Work instructions. Could you print exactly the lines of the listing below, starting at the line that has "Lämpli Model 3](doc/laempli3.jpg)" and ending at the line that has "of the status of the jobs.", and only those lines?

Data shown.
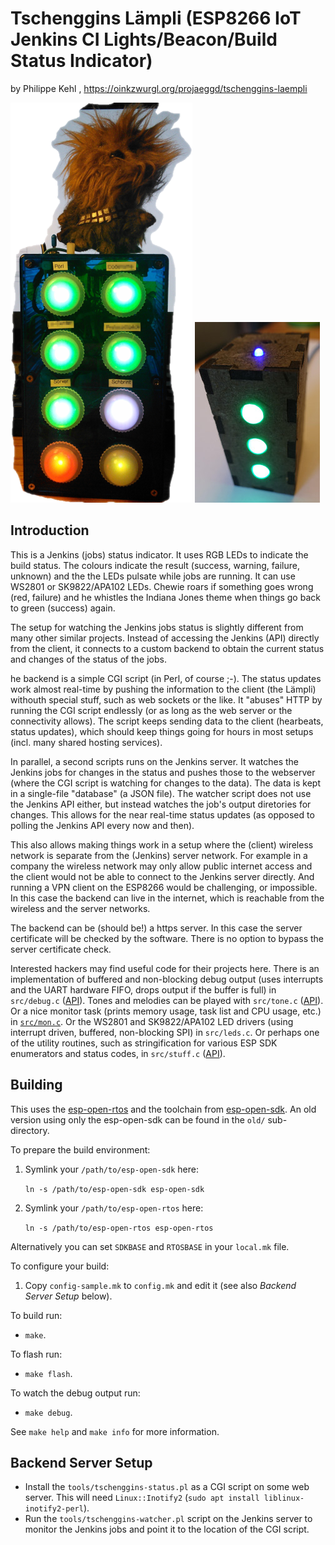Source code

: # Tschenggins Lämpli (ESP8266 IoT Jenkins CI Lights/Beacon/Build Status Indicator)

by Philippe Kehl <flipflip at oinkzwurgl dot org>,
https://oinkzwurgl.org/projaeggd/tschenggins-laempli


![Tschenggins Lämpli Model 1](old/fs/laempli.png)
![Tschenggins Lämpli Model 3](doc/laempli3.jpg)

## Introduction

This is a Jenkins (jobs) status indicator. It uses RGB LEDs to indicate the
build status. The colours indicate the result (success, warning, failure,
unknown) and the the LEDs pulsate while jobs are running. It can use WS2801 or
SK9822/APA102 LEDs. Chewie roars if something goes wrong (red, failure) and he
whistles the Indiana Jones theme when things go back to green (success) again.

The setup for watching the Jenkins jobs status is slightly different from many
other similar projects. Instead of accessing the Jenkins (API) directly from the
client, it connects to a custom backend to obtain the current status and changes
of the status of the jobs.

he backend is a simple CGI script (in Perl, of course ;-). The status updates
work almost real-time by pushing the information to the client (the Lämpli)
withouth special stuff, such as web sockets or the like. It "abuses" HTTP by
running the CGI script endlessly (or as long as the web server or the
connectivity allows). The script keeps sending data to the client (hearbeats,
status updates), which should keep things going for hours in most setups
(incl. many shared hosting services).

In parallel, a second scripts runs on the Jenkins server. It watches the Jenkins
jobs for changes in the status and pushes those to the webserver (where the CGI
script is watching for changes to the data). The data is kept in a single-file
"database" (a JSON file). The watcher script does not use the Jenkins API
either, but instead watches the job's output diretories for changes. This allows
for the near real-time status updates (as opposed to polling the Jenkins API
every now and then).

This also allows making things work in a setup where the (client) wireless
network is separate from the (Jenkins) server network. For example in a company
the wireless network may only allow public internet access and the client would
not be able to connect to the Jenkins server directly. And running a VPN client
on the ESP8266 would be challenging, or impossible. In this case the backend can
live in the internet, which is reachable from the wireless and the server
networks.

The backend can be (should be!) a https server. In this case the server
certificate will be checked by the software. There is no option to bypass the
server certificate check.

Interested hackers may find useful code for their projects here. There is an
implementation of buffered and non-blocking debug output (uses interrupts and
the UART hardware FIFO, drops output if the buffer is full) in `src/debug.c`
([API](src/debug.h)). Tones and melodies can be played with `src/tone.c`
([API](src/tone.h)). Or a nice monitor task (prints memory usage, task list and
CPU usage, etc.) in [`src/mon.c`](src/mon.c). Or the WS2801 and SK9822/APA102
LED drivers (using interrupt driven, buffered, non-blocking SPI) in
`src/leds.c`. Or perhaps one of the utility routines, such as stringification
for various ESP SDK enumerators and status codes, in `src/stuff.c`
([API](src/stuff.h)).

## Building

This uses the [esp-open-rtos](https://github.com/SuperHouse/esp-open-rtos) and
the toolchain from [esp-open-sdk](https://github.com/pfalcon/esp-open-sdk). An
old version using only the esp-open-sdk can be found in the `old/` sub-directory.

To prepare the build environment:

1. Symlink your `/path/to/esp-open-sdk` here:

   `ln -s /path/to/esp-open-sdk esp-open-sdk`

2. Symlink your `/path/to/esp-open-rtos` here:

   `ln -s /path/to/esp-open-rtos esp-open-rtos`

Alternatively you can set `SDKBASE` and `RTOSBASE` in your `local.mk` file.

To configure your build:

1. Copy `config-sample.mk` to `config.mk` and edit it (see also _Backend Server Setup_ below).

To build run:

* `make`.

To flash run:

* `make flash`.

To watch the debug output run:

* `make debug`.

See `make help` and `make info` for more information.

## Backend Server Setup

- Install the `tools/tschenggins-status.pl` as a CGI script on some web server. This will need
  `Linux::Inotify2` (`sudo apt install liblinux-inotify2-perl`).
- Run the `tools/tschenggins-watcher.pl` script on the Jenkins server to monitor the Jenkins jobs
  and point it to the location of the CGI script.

* * *

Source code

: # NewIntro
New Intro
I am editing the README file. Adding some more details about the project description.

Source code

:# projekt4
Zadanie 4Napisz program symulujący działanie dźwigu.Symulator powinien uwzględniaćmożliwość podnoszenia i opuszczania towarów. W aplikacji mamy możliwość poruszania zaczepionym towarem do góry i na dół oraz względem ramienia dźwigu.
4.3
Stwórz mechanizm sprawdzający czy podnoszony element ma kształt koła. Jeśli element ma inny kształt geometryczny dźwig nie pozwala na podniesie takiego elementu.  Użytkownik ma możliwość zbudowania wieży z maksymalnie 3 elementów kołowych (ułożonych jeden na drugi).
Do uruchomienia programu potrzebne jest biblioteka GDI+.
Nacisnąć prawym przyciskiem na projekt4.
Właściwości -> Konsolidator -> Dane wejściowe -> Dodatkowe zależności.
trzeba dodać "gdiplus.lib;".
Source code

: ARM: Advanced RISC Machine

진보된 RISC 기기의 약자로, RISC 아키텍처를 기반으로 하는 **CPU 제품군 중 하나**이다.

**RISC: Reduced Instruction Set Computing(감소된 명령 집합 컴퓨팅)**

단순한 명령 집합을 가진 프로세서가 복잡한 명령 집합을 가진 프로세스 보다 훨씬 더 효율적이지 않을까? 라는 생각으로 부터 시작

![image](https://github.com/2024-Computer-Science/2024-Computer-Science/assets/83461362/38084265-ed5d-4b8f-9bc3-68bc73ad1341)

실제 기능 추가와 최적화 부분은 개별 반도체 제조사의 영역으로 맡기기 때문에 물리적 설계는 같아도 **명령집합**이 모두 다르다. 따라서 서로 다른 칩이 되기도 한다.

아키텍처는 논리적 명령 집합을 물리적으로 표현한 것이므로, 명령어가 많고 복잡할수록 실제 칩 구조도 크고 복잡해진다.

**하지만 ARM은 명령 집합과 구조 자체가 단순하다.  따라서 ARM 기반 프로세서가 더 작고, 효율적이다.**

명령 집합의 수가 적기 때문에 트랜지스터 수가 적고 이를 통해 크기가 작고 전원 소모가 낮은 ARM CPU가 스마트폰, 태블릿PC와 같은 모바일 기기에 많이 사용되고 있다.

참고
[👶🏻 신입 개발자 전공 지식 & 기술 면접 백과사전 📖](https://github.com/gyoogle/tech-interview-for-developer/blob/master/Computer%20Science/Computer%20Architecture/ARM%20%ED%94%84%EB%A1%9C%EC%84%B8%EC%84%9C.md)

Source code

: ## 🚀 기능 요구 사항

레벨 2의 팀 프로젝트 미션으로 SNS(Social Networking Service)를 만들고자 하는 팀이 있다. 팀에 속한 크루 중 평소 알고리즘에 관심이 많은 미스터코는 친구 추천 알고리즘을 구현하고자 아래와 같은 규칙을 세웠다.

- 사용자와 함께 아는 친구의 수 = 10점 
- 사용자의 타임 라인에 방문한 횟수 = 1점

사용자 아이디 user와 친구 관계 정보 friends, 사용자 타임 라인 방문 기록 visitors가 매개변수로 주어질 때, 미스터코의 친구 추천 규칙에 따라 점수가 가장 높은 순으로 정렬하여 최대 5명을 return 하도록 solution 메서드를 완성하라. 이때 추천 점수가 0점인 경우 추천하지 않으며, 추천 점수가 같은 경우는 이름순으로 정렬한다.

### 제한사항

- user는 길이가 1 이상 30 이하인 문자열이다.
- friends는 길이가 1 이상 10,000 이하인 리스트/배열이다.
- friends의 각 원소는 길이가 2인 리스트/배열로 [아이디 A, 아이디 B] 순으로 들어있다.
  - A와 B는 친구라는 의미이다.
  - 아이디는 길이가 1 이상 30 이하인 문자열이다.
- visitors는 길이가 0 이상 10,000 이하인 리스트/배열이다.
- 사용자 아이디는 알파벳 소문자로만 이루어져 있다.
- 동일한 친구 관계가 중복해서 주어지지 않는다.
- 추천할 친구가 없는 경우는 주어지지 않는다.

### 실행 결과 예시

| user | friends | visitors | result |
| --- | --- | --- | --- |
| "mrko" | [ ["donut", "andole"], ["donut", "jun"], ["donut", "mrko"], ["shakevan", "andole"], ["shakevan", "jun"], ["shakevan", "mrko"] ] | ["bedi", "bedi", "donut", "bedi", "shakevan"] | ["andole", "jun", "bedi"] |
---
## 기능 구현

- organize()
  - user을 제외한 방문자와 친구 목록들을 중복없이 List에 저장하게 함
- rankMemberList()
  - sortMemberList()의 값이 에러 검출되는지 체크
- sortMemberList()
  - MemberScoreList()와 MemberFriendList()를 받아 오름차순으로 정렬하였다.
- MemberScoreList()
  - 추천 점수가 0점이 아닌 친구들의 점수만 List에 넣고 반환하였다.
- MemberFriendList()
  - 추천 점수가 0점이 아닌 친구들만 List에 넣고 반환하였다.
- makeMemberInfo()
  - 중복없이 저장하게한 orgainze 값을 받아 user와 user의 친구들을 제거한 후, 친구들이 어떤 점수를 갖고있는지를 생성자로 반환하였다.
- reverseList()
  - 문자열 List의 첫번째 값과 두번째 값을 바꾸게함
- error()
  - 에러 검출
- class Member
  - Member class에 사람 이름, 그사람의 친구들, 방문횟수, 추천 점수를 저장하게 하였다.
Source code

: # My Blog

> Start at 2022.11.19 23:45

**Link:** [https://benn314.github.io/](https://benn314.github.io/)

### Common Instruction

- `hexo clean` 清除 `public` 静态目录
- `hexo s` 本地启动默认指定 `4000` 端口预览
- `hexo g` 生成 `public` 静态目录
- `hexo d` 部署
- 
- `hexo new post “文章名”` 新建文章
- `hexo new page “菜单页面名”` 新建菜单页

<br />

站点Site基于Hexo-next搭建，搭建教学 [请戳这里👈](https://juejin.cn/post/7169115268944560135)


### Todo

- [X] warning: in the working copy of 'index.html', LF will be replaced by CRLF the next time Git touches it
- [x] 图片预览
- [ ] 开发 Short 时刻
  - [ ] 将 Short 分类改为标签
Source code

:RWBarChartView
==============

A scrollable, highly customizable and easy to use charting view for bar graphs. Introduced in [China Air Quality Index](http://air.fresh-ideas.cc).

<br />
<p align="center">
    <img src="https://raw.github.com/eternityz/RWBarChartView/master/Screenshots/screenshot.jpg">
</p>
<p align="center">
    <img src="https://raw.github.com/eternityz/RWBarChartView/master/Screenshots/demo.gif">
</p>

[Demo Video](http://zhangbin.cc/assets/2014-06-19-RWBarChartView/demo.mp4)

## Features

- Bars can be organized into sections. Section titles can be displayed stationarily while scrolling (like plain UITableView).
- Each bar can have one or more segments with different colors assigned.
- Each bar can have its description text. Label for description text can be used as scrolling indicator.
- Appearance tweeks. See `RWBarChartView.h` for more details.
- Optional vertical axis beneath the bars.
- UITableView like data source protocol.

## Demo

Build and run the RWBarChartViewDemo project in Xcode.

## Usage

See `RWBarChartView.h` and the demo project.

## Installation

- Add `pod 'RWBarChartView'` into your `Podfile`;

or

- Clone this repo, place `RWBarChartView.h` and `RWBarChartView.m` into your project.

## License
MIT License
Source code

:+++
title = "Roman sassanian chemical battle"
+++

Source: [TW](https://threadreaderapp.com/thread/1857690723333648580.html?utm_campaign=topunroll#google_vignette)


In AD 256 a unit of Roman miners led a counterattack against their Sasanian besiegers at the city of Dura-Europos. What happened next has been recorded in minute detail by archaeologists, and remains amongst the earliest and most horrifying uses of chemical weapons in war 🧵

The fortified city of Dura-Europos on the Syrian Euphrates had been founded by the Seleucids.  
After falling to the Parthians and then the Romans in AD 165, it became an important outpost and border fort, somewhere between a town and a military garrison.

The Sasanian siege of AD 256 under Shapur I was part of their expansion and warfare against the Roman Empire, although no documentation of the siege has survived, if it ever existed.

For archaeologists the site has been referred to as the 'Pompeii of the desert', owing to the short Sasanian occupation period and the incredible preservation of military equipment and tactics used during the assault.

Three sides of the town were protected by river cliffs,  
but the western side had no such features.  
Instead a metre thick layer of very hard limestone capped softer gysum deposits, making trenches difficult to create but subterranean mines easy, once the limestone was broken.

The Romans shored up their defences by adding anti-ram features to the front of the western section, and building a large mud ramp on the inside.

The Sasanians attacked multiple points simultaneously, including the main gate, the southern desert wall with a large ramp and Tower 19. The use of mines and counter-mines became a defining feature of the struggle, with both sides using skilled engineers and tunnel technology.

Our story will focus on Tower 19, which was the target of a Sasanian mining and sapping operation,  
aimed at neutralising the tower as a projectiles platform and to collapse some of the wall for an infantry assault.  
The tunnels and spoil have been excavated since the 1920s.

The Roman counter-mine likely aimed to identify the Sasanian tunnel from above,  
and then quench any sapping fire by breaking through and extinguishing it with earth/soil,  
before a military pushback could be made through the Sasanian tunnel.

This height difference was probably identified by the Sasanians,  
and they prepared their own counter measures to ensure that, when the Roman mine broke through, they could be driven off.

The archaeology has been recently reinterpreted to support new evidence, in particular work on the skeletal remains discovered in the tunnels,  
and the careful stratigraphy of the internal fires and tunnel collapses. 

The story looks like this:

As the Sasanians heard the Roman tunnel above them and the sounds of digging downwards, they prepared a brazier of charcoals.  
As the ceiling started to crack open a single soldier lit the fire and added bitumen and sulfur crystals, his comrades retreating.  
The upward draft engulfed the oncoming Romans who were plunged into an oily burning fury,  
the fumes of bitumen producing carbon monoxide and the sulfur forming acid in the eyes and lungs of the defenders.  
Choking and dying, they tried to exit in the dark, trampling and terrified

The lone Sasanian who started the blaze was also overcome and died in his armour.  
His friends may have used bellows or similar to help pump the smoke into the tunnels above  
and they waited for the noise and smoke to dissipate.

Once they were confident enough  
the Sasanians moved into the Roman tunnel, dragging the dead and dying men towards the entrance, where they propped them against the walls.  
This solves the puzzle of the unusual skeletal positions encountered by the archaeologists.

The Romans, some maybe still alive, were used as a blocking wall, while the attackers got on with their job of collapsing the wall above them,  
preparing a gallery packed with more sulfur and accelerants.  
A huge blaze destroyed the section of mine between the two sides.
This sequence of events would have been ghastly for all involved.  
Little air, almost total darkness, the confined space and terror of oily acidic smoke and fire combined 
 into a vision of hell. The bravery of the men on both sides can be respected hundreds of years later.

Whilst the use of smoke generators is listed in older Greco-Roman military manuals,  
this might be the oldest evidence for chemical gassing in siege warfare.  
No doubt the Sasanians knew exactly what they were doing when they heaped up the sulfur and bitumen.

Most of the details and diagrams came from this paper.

Task output.
![Tschenggins Lämpli Model 3](doc/laempli3.jpg)

## Introduction

This is a Jenkins (jobs) status indicator. It uses RGB LEDs to indicate the
build status. The colours indicate the result (success, warning, failure,
unknown) and the the LEDs pulsate while jobs are running. It can use WS2801 or
SK9822/APA102 LEDs. Chewie roars if something goes wrong (red, failure) and he
whistles the Indiana Jones theme when things go back to green (success) again.

The setup for watching the Jenkins jobs status is slightly different from many
other similar projects. Instead of accessing the Jenkins (API) directly from the
client, it connects to a custom backend to obtain the current status and changes
of the status of the jobs.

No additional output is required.